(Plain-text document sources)
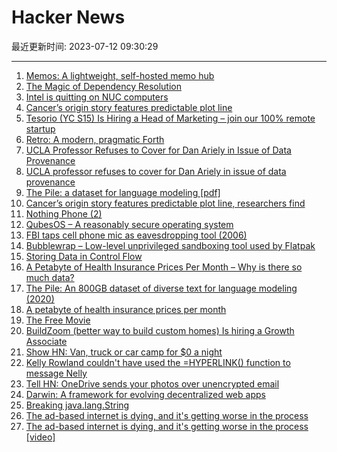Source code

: # Hacker News

最近更新时间: 2023-07-12 09:30:29

--- 
1. [Memos: A lightweight, self-hosted memo hub](https://github.com/usememos/memos) 
2. [The Magic of Dependency Resolution](https://ochagavia.nl/blog/the-magic-of-dependency-resolution/) 
3. [Intel is quitting on NUC computers](https://www.theverge.com/2023/7/11/23790956/intel-nuc-compact-pc-discontinued) 
4. [Cancer’s origin story features predictable plot line](https://med.stanford.edu/news/all-news/2023/07/pre-cancer-evolution.html) 
5. [Tesorio (YC S15) Is Hiring a Head of Marketing – join our 100% remote startup](https://jobs.lever.co/tesorio/10de016f-be07-4707-ac5c-7029f0398a17) 
6. [Retro: A modern, pragmatic Forth](http://www.retroforth.org/) 
7. [UCLA Professor Refuses to Cover for Dan Ariely in Issue of Data Provenance](https://openmkt.org/blog/2023/ucla-professor-refuses-to-cover-for-dan-ariely-in-issue-of-data-provenance/) 
8. [UCLA professor refuses to cover for Dan Ariely in issue of data provenance](https://openmkt.org/blog/2023/ucla-professor-refuses-to-cover-for-dan-ariely-in-issue-of-data-provenance/) 
9. [The Pile: a dataset for language modeling [pdf]](https://arxiv.org/abs/2101.00027) 
10. [Cancer’s origin story features predictable plot line, researchers find](https://med.stanford.edu/news/all-news/2023/07/pre-cancer-evolution.html) 
11. [Nothing Phone (2)](https://us.nothing.tech/pages/phone-2) 
12. [QubesOS – A reasonably secure operating system](https://www.qubes-os.org/) 
13. [FBI taps cell phone mic as eavesdropping tool (2006)](https://www.cnet.com/news/privacy/fbi-taps-cell-phone-mic-as-eavesdropping-tool/) 
14. [Bubblewrap – Low-level unprivileged sandboxing tool used by Flatpak](https://github.com/containers/bubblewrap) 
15. [Storing Data in Control Flow](https://research.swtch.com/pcdata) 
16. [A Petabyte of Health Insurance Prices Per Month – Why is there so much data?](https://blog.turquoise.health/a-petabyte-of-health-insurance-rates-a-month/) 
17. [The Pile: An 800GB dataset of diverse text for language modeling (2020)](https://arxiv.org/abs/2101.00027) 
18. [A petabyte of health insurance prices per month](https://blog.turquoise.health/a-petabyte-of-health-insurance-rates-a-month/) 
19. [The Free Movie](https://thefreemovie.buzz/) 
20. [BuildZoom (better way to build custom homes) Is hiring a Growth Associate](https://jobs.lever.co/buildzoom) 
21. [Show HN: Van, truck or car camp for $0 a night](https://www.landcamp.org/) 
22. [Kelly Rowland couldn't have used the =HYPERLINK() function to message Nelly](https://blog.jgc.org/2023/07/unfortunately-kelly-rowland-couldnt.html) 
23. [Tell HN: OneDrive sends your photos over unencrypted email](https://news.ycombinator.com/item?id=36687266) 
24. [Darwin: A framework for evolving decentralized web apps](https://evolutionary.arweave.dev/) 
25. [Breaking java.lang.String](https://wouter.coekaerts.be/2023/breaking-string) 
26. [The ad-based internet is dying, and it's getting worse in the process](https://tilvids.com/videos/watch/41f5284e-b79e-4c84-97e5-664a6ac5a1ee) 
27. [The ad-based internet is dying, and it's getting worse in the process [video]](https://tilvids.com/videos/watch/41f5284e-b79e-4c84-97e5-664a6ac5a1ee)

§ WHAT TO DO: Copy every line above exactly; images stay out.

§ RESULT OF THIS TASK:
Source code

: # Hacker News

最近更新时间: 2023-07-12 09:30:29

--- 
1. [Memos: A lightweight, self-hosted memo hub](https://github.com/usememos/memos) 
2. [The Magic of Dependency Resolution](https://ochagavia.nl/blog/the-magic-of-dependency-resolution/) 
3. [Intel is quitting on NUC computers](https://www.theverge.com/2023/7/11/23790956/intel-nuc-compact-pc-discontinued) 
4. [Cancer’s origin story features predictable plot line](https://med.stanford.edu/news/all-news/2023/07/pre-cancer-evolution.html) 
5. [Tesorio (YC S15) Is Hiring a Head of Marketing – join our 100% remote startup](https://jobs.lever.co/tesorio/10de016f-be07-4707-ac5c-7029f0398a17) 
6. [Retro: A modern, pragmatic Forth](http://www.retroforth.org/) 
7. [UCLA Professor Refuses to Cover for Dan Ariely in Issue of Data Provenance](https://openmkt.org/blog/2023/ucla-professor-refuses-to-cover-for-dan-ariely-in-issue-of-data-provenance/) 
8. [UCLA professor refuses to cover for Dan Ariely in issue of data provenance](https://openmkt.org/blog/2023/ucla-professor-refuses-to-cover-for-dan-ariely-in-issue-of-data-provenance/) 
9. [The Pile: a dataset for language modeling [pdf]](https://arxiv.org/abs/2101.00027) 
10. [Cancer’s origin story features predictable plot line, researchers find](https://med.stanford.edu/news/all-news/2023/07/pre-cancer-evolution.html) 
11. [Nothing Phone (2)](https://us.nothing.tech/pages/phone-2) 
12. [QubesOS – A reasonably secure operating system](https://www.qubes-os.org/) 
13. [FBI taps cell phone mic as eavesdropping tool (2006)](https://www.cnet.com/news/privacy/fbi-taps-cell-phone-mic-as-eavesdropping-tool/) 
14. [Bubblewrap – Low-level unprivileged sandboxing tool used by Flatpak](https://github.com/containers/bubblewrap) 
15. [Storing Data in Control Flow](https://research.swtch.com/pcdata) 
16. [A Petabyte of Health Insurance Prices Per Month – Why is there so much data?](https://blog.turquoise.health/a-petabyte-of-health-insurance-rates-a-month/) 
17. [The Pile: An 800GB dataset of diverse text for language modeling (2020)](https://arxiv.org/abs/2101.00027) 
18. [A petabyte of health insurance prices per month](https://blog.turquoise.health/a-petabyte-of-health-insurance-rates-a-month/) 
19. [The Free Movie](https://thefreemovie.buzz/) 
20. [BuildZoom (better way to build custom homes) Is hiring a Growth Associate](https://jobs.lever.co/buildzoom) 
21. [Show HN: Van, truck or car camp for $0 a night](https://www.landcamp.org/) 
22. [Kelly Rowland couldn't have used the =HYPERLINK() function to message Nelly](https://blog.jgc.org/2023/07/unfortunately-kelly-rowland-couldnt.html) 
23. [Tell HN: OneDrive sends your photos over unencrypted email](https://news.ycombinator.com/item?id=36687266) 
24. [Darwin: A framework for evolving decentralized web apps](https://evolutionary.arweave.dev/) 
25. [Breaking java.lang.String](https://wouter.coekaerts.be/2023/breaking-string) 
26. [The ad-based internet is dying, and it's getting worse in the process](https://tilvids.com/videos/watch/41f5284e-b79e-4c84-97e5-664a6ac5a1ee) 
27. [The ad-based internet is dying, and it's getting worse in the process [video]](https://tilvids.com/videos/watch/41f5284e-b79e-4c84-97e5-664a6ac5a1ee)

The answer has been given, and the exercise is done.